WHAT YOU WILL DO:
Since only part of the material below is wanted, output exactly the lines from the one with "- I need help!" up to and including the one with "- I want to".

DATASET RECORDS:
========================================================================

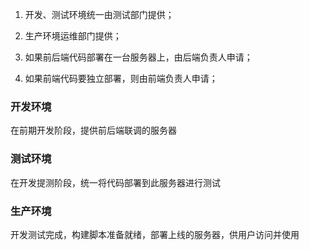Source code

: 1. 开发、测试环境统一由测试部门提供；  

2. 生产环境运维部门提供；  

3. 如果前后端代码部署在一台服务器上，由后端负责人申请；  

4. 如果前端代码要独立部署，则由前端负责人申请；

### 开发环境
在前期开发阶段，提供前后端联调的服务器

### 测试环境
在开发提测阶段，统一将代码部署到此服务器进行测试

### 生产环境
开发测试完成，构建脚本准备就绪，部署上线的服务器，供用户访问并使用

========================================================================

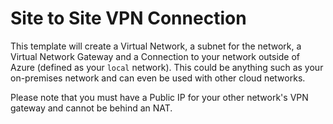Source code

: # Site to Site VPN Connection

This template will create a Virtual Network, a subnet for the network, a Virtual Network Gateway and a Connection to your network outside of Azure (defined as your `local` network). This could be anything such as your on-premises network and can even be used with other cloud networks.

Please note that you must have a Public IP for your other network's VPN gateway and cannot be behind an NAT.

========================================================================

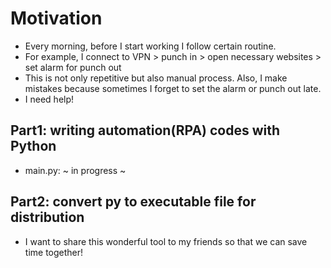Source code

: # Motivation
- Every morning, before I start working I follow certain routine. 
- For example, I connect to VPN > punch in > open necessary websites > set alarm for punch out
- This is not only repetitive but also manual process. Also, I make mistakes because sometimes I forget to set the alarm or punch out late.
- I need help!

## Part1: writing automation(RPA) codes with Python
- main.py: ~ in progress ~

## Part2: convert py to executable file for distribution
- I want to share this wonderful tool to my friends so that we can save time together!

========================================================================

PROBLEM SOLUTION:
- I need help!

## Part1: writing automation(RPA) codes with Python
- main.py: ~ in progress ~

## Part2: convert py to executable file for distribution
- I want to share this wonderful tool to my friends so that we can save time together!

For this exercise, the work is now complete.